■ Problem to work on ■
Among the entries that follow, find every line with the word "types" and list it.

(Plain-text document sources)
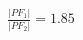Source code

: \documentclass[preview]{standalone}
\begin{document}
\begin{align*}
\frac{|PF_1|}{|PF_2|} = 1.85
\end{align*}
\end{document}
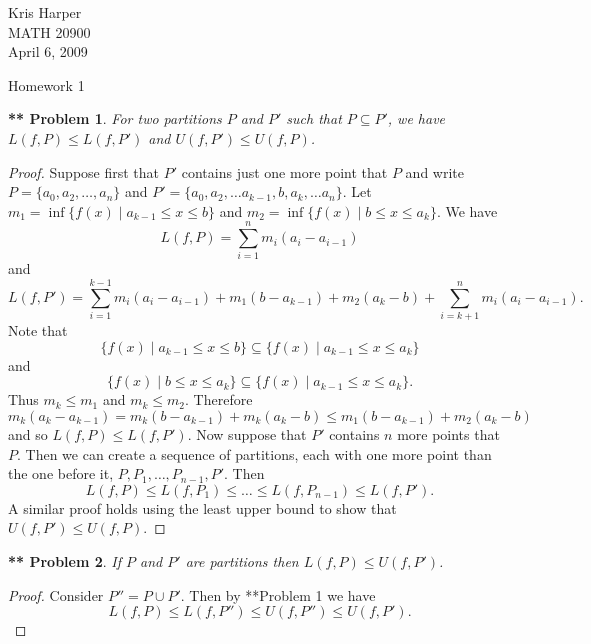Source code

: \documentclass{article}
\newtheorem{**}{** Problem}
\begin{document}
\begin{flushright}
Kris Harper\\

MATH 20900\\

April 6, 2009
\end{flushright}

\begin{center}
Homework 1
\end{center}

\begin{flushleft}

\begin{**}
For two partitions $P$ and $P'$ such that $P \subseteq P'$, we have $L(f,P) \leq L(f,P')$ and $U(f,P') \leq U(f,P)$.
\end{**}
\begin{proof}
Suppose first that $P'$ contains just one more point that $P$ and write $P = \{a_0, a_2, \dots, a_n\}$ and $P' = \{a_0, a_2, \dots a_{k-1}, b, a_k, \dots a_n\}$. Let $m_1 = \inf \{f(x) \mid a_{k-1} \leq x \leq b\}$ and $m_2 = \inf \{f(x) \mid b \leq x \leq a_k\}$. We have
\[
L(f,P) = \sum_{i=1}^{n} m_i (a_i - a_{i-1})
\]
and
\[
L(f,P') = \sum_{i=1}^{k-1} m_i (a_i - a_{i-1}) + m_1 (b-a_{k-1}) + m_2 (a_k-b) + \sum_{i=k+1}^{n} m_i (a_i-a_{i-1}).
\]
Note that
\[
\{f(x) \mid a_{k-1} \leq x \leq b\} \subseteq \{f(x) \mid a_{k-1} \leq x \leq a_k\}
\]
and
\[
\{f(x) \mid b \leq x \leq a_k\} \subseteq \{f(x) \mid a_{k-1} \leq x \leq a_k\}.
\]
Thus $m_k \leq m_1$ and $m_k \leq m_2$. Therefore
\[
m_k (a_k-a_{k-1}) = m_k (b-a_{k-1}) + m_k (a_k-b) \leq m_1 (b-a_{k-1}) + m_2 (a_k-b)
\]
and so $L(f,P) \leq L(f,P')$. Now suppose that $P'$ contains $n$ more points that $P$. Then we can create a sequence of partitions, each with one more point than the one before it, $P, P_1, \dots , P_{n-1}, P'$. Then
\[
L(f,P) \leq L(f,P_1) \leq \dots \leq L(f,P_{n-1}) \leq L(f,P').
\]
A similar proof holds using the least upper bound to show that $U(f,P') \leq U(f,P)$.
\end{proof}

\begin{**}
If $P$ and $P'$ are partitions then $L(f,P) \leq U(f,P')$.
\end{**}
\begin{proof}
Consider $P'' = P \cup P'$. Then by **Problem 1 we have
\[
L(f,P) \leq L(f,P'') \leq U(f,P'') \leq U(f,P').
\]
\end{proof}


\end{flushleft}
\end{document}
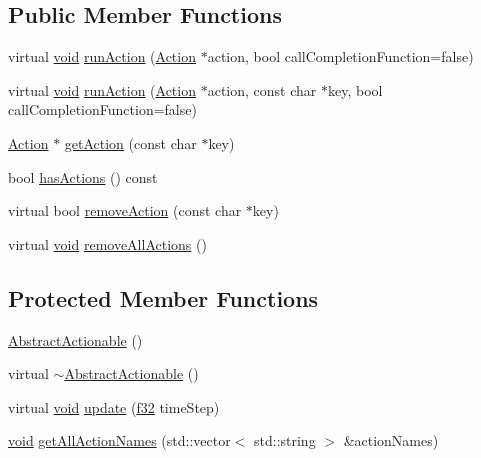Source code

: \subsection*{Public Member Functions}
\begin{DoxyCompactItemize}
\item 
virtual \mbox{\hyperlink{_thread_8h_af1e856da2e658414cb2456cb6f7ebc66}{void}} \mbox{\hyperlink{classnjli_1_1_abstract_actionable_af2020b25504138eb95c993b3a09c6500}{run\+Action}} (\mbox{\hyperlink{classnjli_1_1_action}{Action}} $\ast$action, bool call\+Completion\+Function=false)
\item 
virtual \mbox{\hyperlink{_thread_8h_af1e856da2e658414cb2456cb6f7ebc66}{void}} \mbox{\hyperlink{classnjli_1_1_abstract_actionable_a8ad2ebd2c3a7abb313602866259fb98c}{run\+Action}} (\mbox{\hyperlink{classnjli_1_1_action}{Action}} $\ast$action, const char $\ast$key, bool call\+Completion\+Function=false)
\item 
\mbox{\hyperlink{classnjli_1_1_action}{Action}} $\ast$ \mbox{\hyperlink{classnjli_1_1_abstract_actionable_a2e853aeb7805f7fb878acc2f4ebafadb}{get\+Action}} (const char $\ast$key)
\item 
bool \mbox{\hyperlink{classnjli_1_1_abstract_actionable_a237eba6122f8505a04df9bcc0cd431af}{has\+Actions}} () const
\item 
virtual bool \mbox{\hyperlink{classnjli_1_1_abstract_actionable_a902395a20ef04482b15e7a65c0be4bad}{remove\+Action}} (const char $\ast$key)
\item 
virtual \mbox{\hyperlink{_thread_8h_af1e856da2e658414cb2456cb6f7ebc66}{void}} \mbox{\hyperlink{classnjli_1_1_abstract_actionable_a758cc11b09194399de63537e0f7e1485}{remove\+All\+Actions}} ()
\end{DoxyCompactItemize}
\subsection*{Protected Member Functions}
\begin{DoxyCompactItemize}
\item 
\mbox{\hyperlink{classnjli_1_1_abstract_actionable_a14bdb9bfc024571d6989763629625949}{Abstract\+Actionable}} ()
\item 
virtual \mbox{\hyperlink{classnjli_1_1_abstract_actionable_a649739eb41be60afdcf18d7fe0d25fff}{$\sim$\+Abstract\+Actionable}} ()
\item 
virtual \mbox{\hyperlink{_thread_8h_af1e856da2e658414cb2456cb6f7ebc66}{void}} \mbox{\hyperlink{classnjli_1_1_abstract_actionable_aab364e6f121a457e33a61850300c2d7b}{update}} (\mbox{\hyperlink{_util_8h_a5f6906312a689f27d70e9d086649d3fd}{f32}} time\+Step)
\item 
\mbox{\hyperlink{_thread_8h_af1e856da2e658414cb2456cb6f7ebc66}{void}} \mbox{\hyperlink{classnjli_1_1_abstract_actionable_a9df58912375974fd1e5da088e4d4225d}{get\+All\+Action\+Names}} (std\+::vector$<$ std\+::string $>$ \&action\+Names)
\end{DoxyCompactItemize}
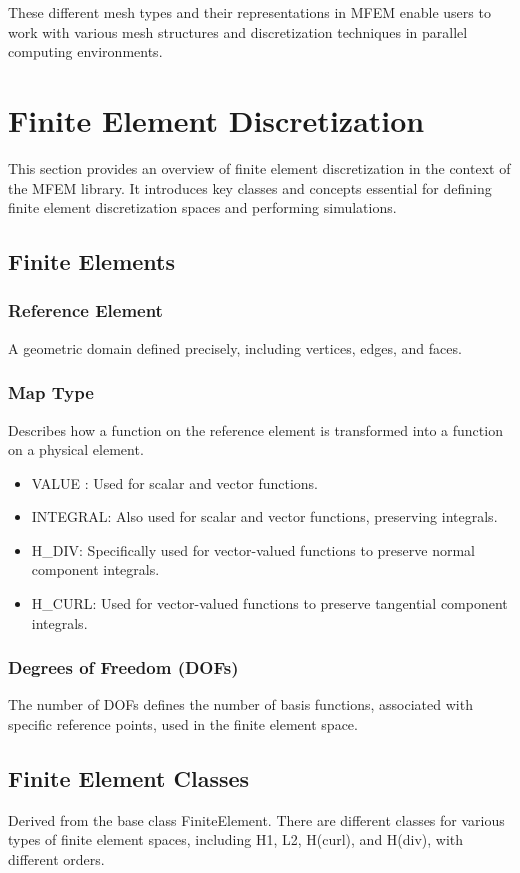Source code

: \documentclass{article}
\begin{document}
These different mesh types and their representations in MFEM enable users to work with various mesh structures and discretization techniques in parallel computing environments.

\section{Finite Element Discretization}
This section provides an overview of finite element discretization in the context of the MFEM library. It introduces key classes and concepts essential for defining finite element discretization spaces and performing simulations.
\subsection{Finite Elements}
\subsubsection{Reference Element}
A geometric domain defined precisely, including vertices, edges, and faces.
\subsubsection{Map Type}
Describes how a function on the reference element is transformed into a function on a physical element.
\begin{itemize}
        \item VALUE : Used for scalar and vector functions.
        \item INTEGRAL: Also used for scalar and vector functions, preserving integrals.
        \item H\_DIV: Specifically used for vector-valued functions to preserve normal component integrals.
        \item  H\_CURL: Used for vector-valued functions to preserve tangential component integrals.
\end{itemize}
\subsubsection{Degrees of Freedom (DOFs)}
The number of DOFs defines the number of basis functions, associated with specific reference points, used in the finite element space.
\subsection{Finite Element Classes}
Derived from the base class FiniteElement. There are different classes for various types of finite element spaces, including H1, L2, H(curl), and H(div), with different orders.
\end{document}
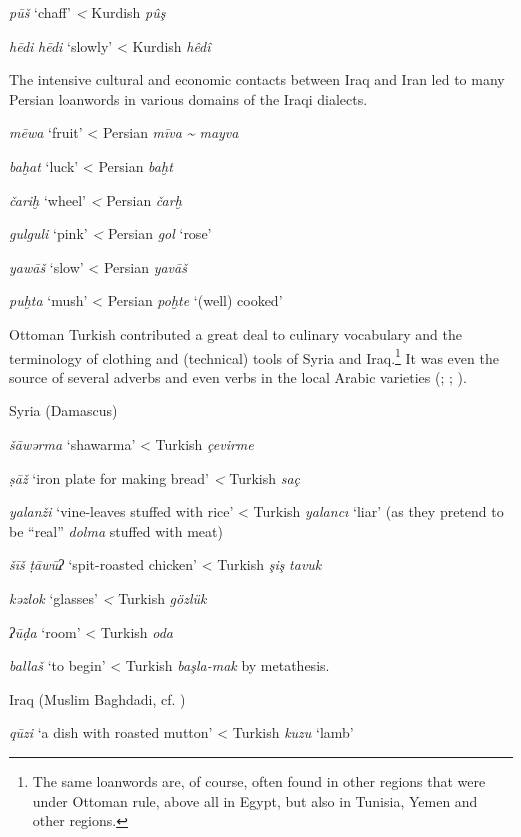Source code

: \documentclass[output=paper]{langsci/langscibook}
\begin{document}
\textit{pūš} ‘chaff’ \textit{<} Kurdish \textit{pûş}

\textit{hēdi} \textit{hēdi} ‘slowly’ < Kurdish \textit{hêdî} \citep[68]{Jastrow1979}
\z

The intensive cultural and economic contacts between Iraq and Iran led to many Persian loanwords in various domains of the Iraqi dialects. 

\ea
\textit{mēwa} ‘fruit’ < Persian \textit{mīva} \textit{{\textasciitilde} mayva}

\textit{baḫat} ‘luck’ < Persian \textit{baḫt}

\textit{čariḫ} ‘wheel’ \textit{<} Persian \textit{čarḫ} 

\textit{gulguli} ‘pink’ \textit{<} Persian \textit{gol} ‘rose’

\textit{yawāš} ‘slow’ < Persian \textit{yavāš}

\textit{puḫta} ‘mush’ < Persian \textit{poḫte} ‘(well) cooked’
\z

Ottoman Turkish contributed a great deal to culinary vocabulary and the terminology of clothing and (technical) tools of Syria and Iraq.\footnote{The same loanwords are, of course, often found in other regions that were under Ottoman rule, above all in Egypt, but also in Tunisia, Yemen and other regions.} It was even the source of several adverbs and even verbs in the local Arabic varieties (\citealt{Halasi-Kun1969}; \citeyear{Halasi-Kun1973}; \citeyear{Halasi-Kun1982}).

\ea
Syria (Damascus)

\textit{šāwərma} ‘shawarma’ < Turkish \textit{çevirme} 

\textit{ṣāž} ‘iron plate for making bread’ \textit{<} Turkish \textit{saç}

\textit{yalanži} ‘vine-leaves stuffed with rice’ < Turkish \textit{yalancı} ‘liar’ (as they pretend to be “real” \textit{dolma} stuffed with meat)

\textit{šīš} \textit{ṭāwūʔ} ‘spit-roasted chicken’ < Turkish \textit{şiş} \textit{tavuk}

\textit{kǝzlok} ‘glasses’ \textit{<} Turkish \textit{gözlük}

\textit{ʔūḍa} ‘room’ < Turkish \textit{oda}

\textit{ballaš} ‘to begin’ < Turkish \textit{başla-mak} by metathesis.
\z

\ea
Iraq (Muslim Baghdadi, cf. \citealt{Reinkowski1995}) 

\textit{qūzi} ‘a dish with roasted mutton’ < Turkish \textit{kuzu} ‘lamb’
\end{document}
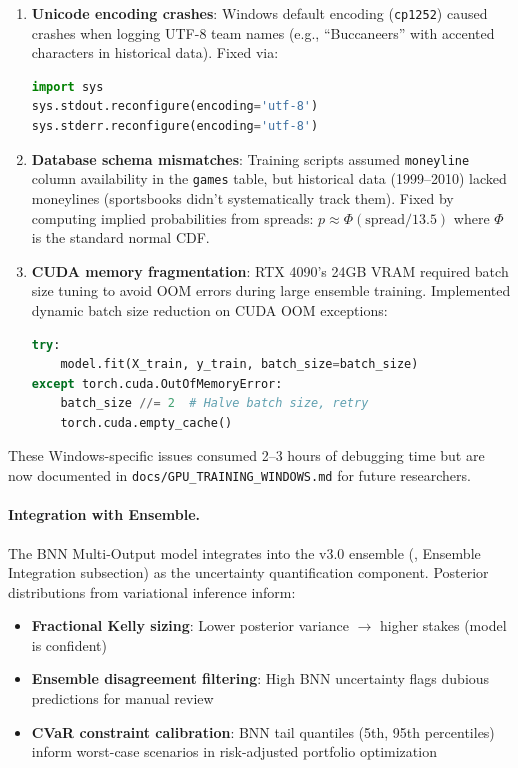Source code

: \begin{enumerate}
  \item \textbf{Unicode encoding crashes}: Windows default encoding (\texttt{cp1252}) caused crashes when logging UTF-8 team names (e.g., ``Buccaneers'' with accented characters in historical data). Fixed via:
  \begin{lstlisting}[language=Python,basicstyle=\ttfamily\scriptsize]
import sys
sys.stdout.reconfigure(encoding='utf-8')
sys.stderr.reconfigure(encoding='utf-8')
  \end{lstlisting}

  \item \textbf{Database schema mismatches}: Training scripts assumed \texttt{moneyline} column availability in the \texttt{games} table, but historical data (1999--2010) lacked moneylines (sportsbooks didn't systematically track them). Fixed by computing implied probabilities from spreads: $p \approx \Phi(\text{spread} / 13.5)$ where $\Phi$ is the standard normal CDF.

  \item \textbf{CUDA memory fragmentation}: RTX 4090's 24GB VRAM required batch size tuning to avoid OOM errors during large ensemble training. Implemented dynamic batch size reduction on CUDA OOM exceptions:
  \begin{lstlisting}[language=Python,basicstyle=\ttfamily\scriptsize]
try:
    model.fit(X_train, y_train, batch_size=batch_size)
except torch.cuda.OutOfMemoryError:
    batch_size //= 2  # Halve batch size, retry
    torch.cuda.empty_cache()
  \end{lstlisting}
\end{enumerate}

These Windows-specific issues consumed 2--3 hours of debugging time but are now documented in \texttt{docs/GPU\_TRAINING\_WINDOWS.md} for future researchers.

\paragraph{Integration with Ensemble.}
The BNN Multi-Output model integrates into the v3.0 ensemble (, Ensemble Integration subsection) as the uncertainty quantification component. Posterior distributions from variational inference inform:
\begin{itemize}
  \item \textbf{Fractional Kelly sizing}: Lower posterior variance $\to$ higher stakes (model is confident)
  \item \textbf{Ensemble disagreement filtering}: High BNN uncertainty flags dubious predictions for manual review
  \item \textbf{CVaR constraint calibration}: BNN tail quantiles (5th, 95th percentiles) inform worst-case scenarios in risk-adjusted portfolio optimization
\end{itemize}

■ Solution ■
These different mesh types and their representations in MFEM enable users to work with various mesh structures and discretization techniques in parallel computing environments.
Derived from the base class FiniteElement. There are different classes for various types of finite element spaces, including H1, L2, H(curl), and H(div), with different orders.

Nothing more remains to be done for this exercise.